• _Task description_: Please give back the listing below word for word and drop any images.

• _Stored data_:
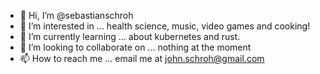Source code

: - 👋 Hi, I’m @sebastianschroh
- 👀 I’m interested in ... health science, music, video games and cooking!
- 🌱 I’m currently learning ... about kubernetes and rust.
- 💞️ I’m looking to collaborate on ... nothing at the moment
- 📫 How to reach me ... email me at john.schroh@gmail.com

<!---
sebastianschroh/sebastianschroh is a ✨ special ✨ repository because its `README.md` (this file) appears on your GitHub profile.
You can click the Preview link to take a look at your changes.
--->
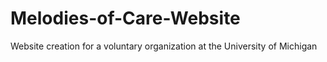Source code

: # Melodies-of-Care-Website
Website creation for a voluntary organization at the University of Michigan
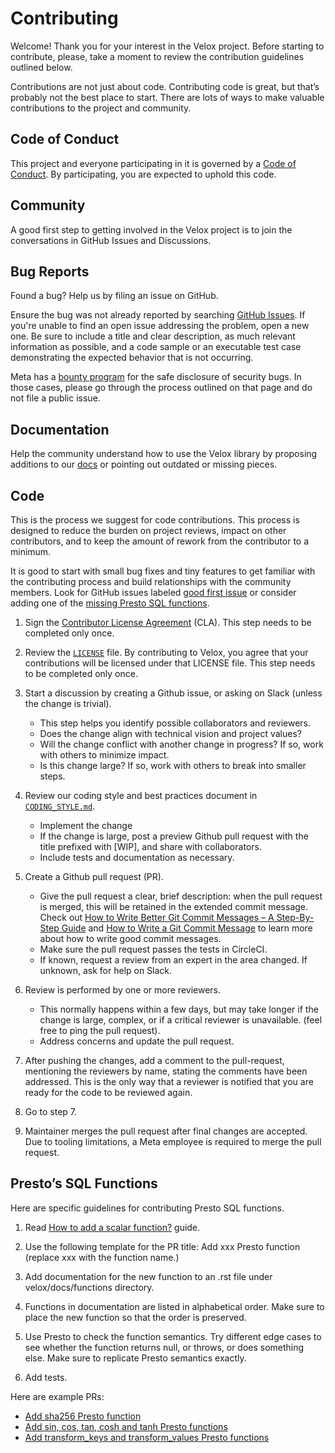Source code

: # Contributing

Welcome! Thank you for your interest in the Velox project. Before starting to
contribute, please, take a moment to review the contribution guidelines
outlined below.

Contributions are not just about code. Contributing code is great, but that’s
probably not the best place to start. There are lots of ways to make valuable
contributions to the project and community.

## Code of Conduct

This project and everyone participating in it is governed by a [Code of Conduct](CODE_OF_CONDUCT.md).
By participating, you are expected to uphold this code.

## Community

A good first step to getting involved in the Velox project is to join the
conversations in GitHub Issues and Discussions.

## Bug Reports

Found a bug? Help us by filing an issue on GitHub.

Ensure the bug was not already reported by searching [GitHub Issues](https://github.com/facebookincubator/velox/issues). If you're
unable to find an open issue addressing the problem, open a new one. Be sure to
include a title and clear description, as much relevant information as
possible, and a code sample or an executable test case demonstrating the
expected behavior that is not occurring.

Meta has a [bounty program](https://www.facebook.com/whitehat/) for the safe disclosure 
of security bugs. In those cases, please go through the process outlined on that page 
and do not file a public issue.

## Documentation

Help the community understand how to use the Velox library by proposing
additions to our [docs](https://facebookincubator.github.io/velox/index.html) or pointing 
out outdated or missing pieces.

## Code

This is the process we suggest for code contributions. This process is designed
to reduce the burden on project reviews, impact on other contributors, and to
keep the amount of rework from the contributor to a minimum.

It is good to start with small bug fixes and tiny features to get familiar with
the contributing process and build relationships with the community members.
Look for GitHub issues labeled [good first issue](https://github.com/facebookincubator/velox/issues?q=is%3Aissue+is%3Aopen+label%3A%22good+first+issue%22) or consider adding one of the
[missing Presto SQL functions](https://github.com/facebookincubator/velox/issues/2262).

1. Sign the [Contributor License Agreement](https://code.facebook.com/cla) (CLA). This step needs to be completed only once.

1. Review the [`LICENSE`](LICENSE) file. By contributing to Velox, you agree that your
   contributions will be licensed under that LICENSE file. This step needs to be
   completed only once.

1. Start a discussion by creating a Github issue, or asking on Slack (unless the change is trivial).
   * This step helps you identify possible collaborators and reviewers.
   * Does the change align with technical vision and project values?
   * Will the change conflict with another change in progress? If so, work with others to minimize impact.
   * Is this change large? If so, work with others to break into smaller steps.

1. Review our coding style and best practices document in [`CODING_STYLE.md`](CODING_STYLE.md).

   * Implement the change
   * If the change is large, post a preview Github pull request with the title prefixed with [WIP], and share with collaborators.
   * Include tests and documentation as necessary.

1. Create a Github pull request (PR).
   * Give the pull request a clear, brief description: when the pull request is merged, this will be retained in the extended commit message. Check out [How to Write Better Git Commit Messages – A Step-By-Step Guide](https://www.freecodecamp.org/news/how-to-write-better-git-commit-messages/) and [How to Write a Git Commit Message](https://cbea.ms/git-commit/) to learn more about how to write good commit messages.
   * Make sure the pull request passes the tests in CircleCI.
   * If known, request a review from an expert in the area changed. If unknown, ask for help on Slack.

1. Review is performed by one or more reviewers.
   * This normally happens within a few days, but may take longer if the change is large, complex, or if a critical reviewer is unavailable. (feel free to ping the pull request).
   * Address concerns and update the pull request.

1. After pushing the changes, add a comment to the pull-request, mentioning the
   reviewers by name, stating the comments have been addressed. This is the only
   way that a reviewer is notified that you are ready for the code to be reviewed
   again.

1. Go to step 7.

1. Maintainer merges the pull request after final changes are accepted. Due to
   tooling limitations, a Meta employee is required to merge the pull request.

## Presto’s SQL Functions

Here are specific guidelines for contributing Presto SQL functions.

1. Read [How to add a scalar function?](https://facebookincubator.github.io/velox/develop/scalar-functions.html) guide.

1. Use the following template for the PR title: Add xxx Presto function (replace xxx with the function name.)

1. Add documentation for the new function to an .rst file under velox/docs/functions directory.

1. Functions in documentation are listed in alphabetical order. Make sure to
   place the new function so that the order is preserved.

1. Use Presto to check the function semantics. Try different edge cases to see
   whether the function returns null, or throws, or does something else. Make sure
   to replicate Presto semantics exactly.

1.  Add tests.

Here are example PRs:

* [Add sha256 Presto function](https://github.com/facebookincubator/velox/pull/1000)
* [Add sin, cos, tan, cosh and tanh Presto functions](https://github.com/facebookincubator/velox/pull/313)
* [Add transform_keys and transform_values Presto functions](https://github.com/facebookincubator/velox/pull/2245)
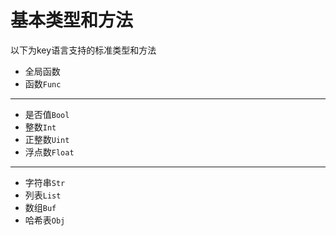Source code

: # 基本类型和方法

以下为key语言支持的标准类型和方法

- <jmp to="/prim/global">全局函数</jmp>
- <jmp to="/prim/func">函数`Func`</jmp>

---

- <jmp to="/prim/bool">是否值`Bool`</jmp>
- <jmp to="/prim/int">整数`Int`</jmp>
- <jmp to="/prim/uint">正整数`Uint`</jmp>
- <jmp to="/prim/float">浮点数`Float`</jmp>

---

- <jmp to="/prim/str">字符串`Str`</jmp>
- <jmp to="/prim/list">列表`List`</jmp>
- <jmp to="/prim/buf">数组`Buf`</jmp>
- <jmp to="/prim/obj">哈希表`Obj`</jmp>
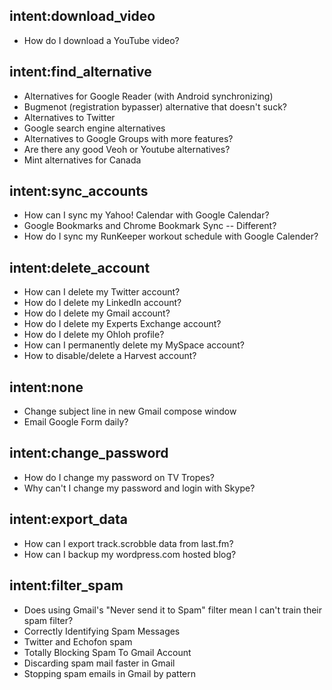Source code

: ## intent:download_video
- How do I download a YouTube video?

## intent:find_alternative
- Alternatives for Google Reader (with Android synchronizing)
- Bugmenot (registration bypasser) alternative that doesn't suck?
- Alternatives to Twitter
- Google search engine alternatives
- Alternatives to Google Groups with more features?
- Are there any good Veoh or Youtube alternatives?
- Mint alternatives for Canada

## intent:sync_accounts
- How can I sync my Yahoo! Calendar with Google Calendar?
- Google Bookmarks and Chrome Bookmark Sync -- Different?
- How do I sync my RunKeeper workout schedule with Google Calender?

## intent:delete_account
- How can I delete my Twitter account?
- How do I delete my LinkedIn account?
- How do I delete my Gmail account?
- How do I delete my Experts Exchange account?
- How do I delete my Ohloh profile?
- How can I permanently delete my MySpace account?
- How to disable/delete a Harvest account?

## intent:none
- Change subject line in new Gmail compose window
- Email Google Form daily?

## intent:change_password
- How do I change my password on TV Tropes?
- Why can't I change my password and login with Skype?

## intent:export_data
- How can I export track.scrobble data from last.fm?
- How can I backup my wordpress.com hosted blog?

## intent:filter_spam
- Does using Gmail's "Never send it to Spam" filter mean I can't train their spam filter?
- Correctly Identifying Spam Messages
- Twitter and Echofon spam
- Totally Blocking Spam To Gmail Account
- Discarding spam mail faster in Gmail
- Stopping spam emails in Gmail by pattern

• _Expected answer_:
Source code

: - 👋 Hi, I’m @sebastianschroh
- 👀 I’m interested in ... health science, music, video games and cooking!
- 🌱 I’m currently learning ... about kubernetes and rust.
- 💞️ I’m looking to collaborate on ... nothing at the moment
- 📫 How to reach me ... email me at john.schroh@gmail.com

<!---
sebastianschroh/sebastianschroh is a ✨ special ✨ repository because its `README.md` (this file) appears on your GitHub profile.
You can click the Preview link to take a look at your changes.
--->
Source code

: # Melodies-of-Care-Website
Website creation for a voluntary organization at the University of Michigan
Source code

: # Contributing

Welcome! Thank you for your interest in the Velox project. Before starting to
contribute, please, take a moment to review the contribution guidelines
outlined below.

Contributions are not just about code. Contributing code is great, but that’s
probably not the best place to start. There are lots of ways to make valuable
contributions to the project and community.

## Code of Conduct

This project and everyone participating in it is governed by a [Code of Conduct](CODE_OF_CONDUCT.md).
By participating, you are expected to uphold this code.

## Community

A good first step to getting involved in the Velox project is to join the
conversations in GitHub Issues and Discussions.

## Bug Reports

Found a bug? Help us by filing an issue on GitHub.

Ensure the bug was not already reported by searching [GitHub Issues](https://github.com/facebookincubator/velox/issues). If you're
unable to find an open issue addressing the problem, open a new one. Be sure to
include a title and clear description, as much relevant information as
possible, and a code sample or an executable test case demonstrating the
expected behavior that is not occurring.

Meta has a [bounty program](https://www.facebook.com/whitehat/) for the safe disclosure 
of security bugs. In those cases, please go through the process outlined on that page 
and do not file a public issue.

## Documentation

Help the community understand how to use the Velox library by proposing
additions to our [docs](https://facebookincubator.github.io/velox/index.html) or pointing 
out outdated or missing pieces.

## Code

This is the process we suggest for code contributions. This process is designed
to reduce the burden on project reviews, impact on other contributors, and to
keep the amount of rework from the contributor to a minimum.

It is good to start with small bug fixes and tiny features to get familiar with
the contributing process and build relationships with the community members.
Look for GitHub issues labeled [good first issue](https://github.com/facebookincubator/velox/issues?q=is%3Aissue+is%3Aopen+label%3A%22good+first+issue%22) or consider adding one of the
[missing Presto SQL functions](https://github.com/facebookincubator/velox/issues/2262).

1. Sign the [Contributor License Agreement](https://code.facebook.com/cla) (CLA). This step needs to be completed only once.

1. Review the [`LICENSE`](LICENSE) file. By contributing to Velox, you agree that your
   contributions will be licensed under that LICENSE file. This step needs to be
   completed only once.

1. Start a discussion by creating a Github issue, or asking on Slack (unless the change is trivial).
   * This step helps you identify possible collaborators and reviewers.
   * Does the change align with technical vision and project values?
   * Will the change conflict with another change in progress? If so, work with others to minimize impact.
   * Is this change large? If so, work with others to break into smaller steps.

1. Review our coding style and best practices document in [`CODING_STYLE.md`](CODING_STYLE.md).

   * Implement the change
   * If the change is large, post a preview Github pull request with the title prefixed with [WIP], and share with collaborators.
   * Include tests and documentation as necessary.

1. Create a Github pull request (PR).
   * Give the pull request a clear, brief description: when the pull request is merged, this will be retained in the extended commit message. Check out [How to Write Better Git Commit Messages – A Step-By-Step Guide](https://www.freecodecamp.org/news/how-to-write-better-git-commit-messages/) and [How to Write a Git Commit Message](https://cbea.ms/git-commit/) to learn more about how to write good commit messages.
   * Make sure the pull request passes the tests in CircleCI.
   * If known, request a review from an expert in the area changed. If unknown, ask for help on Slack.

1. Review is performed by one or more reviewers.
   * This normally happens within a few days, but may take longer if the change is large, complex, or if a critical reviewer is unavailable. (feel free to ping the pull request).
   * Address concerns and update the pull request.

1. After pushing the changes, add a comment to the pull-request, mentioning the
   reviewers by name, stating the comments have been addressed. This is the only
   way that a reviewer is notified that you are ready for the code to be reviewed
   again.

1. Go to step 7.

1. Maintainer merges the pull request after final changes are accepted. Due to
   tooling limitations, a Meta employee is required to merge the pull request.

## Presto’s SQL Functions

Here are specific guidelines for contributing Presto SQL functions.

1. Read [How to add a scalar function?](https://facebookincubator.github.io/velox/develop/scalar-functions.html) guide.

1. Use the following template for the PR title: Add xxx Presto function (replace xxx with the function name.)

1. Add documentation for the new function to an .rst file under velox/docs/functions directory.

1. Functions in documentation are listed in alphabetical order. Make sure to
   place the new function so that the order is preserved.

1. Use Presto to check the function semantics. Try different edge cases to see
   whether the function returns null, or throws, or does something else. Make sure
   to replicate Presto semantics exactly.

1.  Add tests.

Here are example PRs:

* [Add sha256 Presto function](https://github.com/facebookincubator/velox/pull/1000)
* [Add sin, cos, tan, cosh and tanh Presto functions](https://github.com/facebookincubator/velox/pull/313)
* [Add transform_keys and transform_values Presto functions](https://github.com/facebookincubator/velox/pull/2245)
Source code

: # 基本类型和方法

以下为key语言支持的标准类型和方法

- <jmp to="/prim/global">全局函数</jmp>
- <jmp to="/prim/func">函数`Func`</jmp>

---

- <jmp to="/prim/bool">是否值`Bool`</jmp>
- <jmp to="/prim/int">整数`Int`</jmp>
- <jmp to="/prim/uint">正整数`Uint`</jmp>
- <jmp to="/prim/float">浮点数`Float`</jmp>

---

- <jmp to="/prim/str">字符串`Str`</jmp>
- <jmp to="/prim/list">列表`List`</jmp>
- <jmp to="/prim/buf">数组`Buf`</jmp>
- <jmp to="/prim/obj">哈希表`Obj`</jmp>
Source code

: ## intent:download_video
- How do I download a YouTube video?

## intent:find_alternative
- Alternatives for Google Reader (with Android synchronizing)
- Bugmenot (registration bypasser) alternative that doesn't suck?
- Alternatives to Twitter
- Google search engine alternatives
- Alternatives to Google Groups with more features?
- Are there any good Veoh or Youtube alternatives?
- Mint alternatives for Canada

## intent:sync_accounts
- How can I sync my Yahoo! Calendar with Google Calendar?
- Google Bookmarks and Chrome Bookmark Sync -- Different?
- How do I sync my RunKeeper workout schedule with Google Calender?

## intent:delete_account
- How can I delete my Twitter account?
- How do I delete my LinkedIn account?
- How do I delete my Gmail account?
- How do I delete my Experts Exchange account?
- How do I delete my Ohloh profile?
- How can I permanently delete my MySpace account?
- How to disable/delete a Harvest account?

## intent:none
- Change subject line in new Gmail compose window
- Email Google Form daily?

## intent:change_password
- How do I change my password on TV Tropes?
- Why can't I change my password and login with Skype?

## intent:export_data
- How can I export track.scrobble data from last.fm?
- How can I backup my wordpress.com hosted blog?

## intent:filter_spam
- Does using Gmail's "Never send it to Spam" filter mean I can't train their spam filter?
- Correctly Identifying Spam Messages
- Twitter and Echofon spam
- Totally Blocking Spam To Gmail Account
- Discarding spam mail faster in Gmail
- Stopping spam emails in Gmail by pattern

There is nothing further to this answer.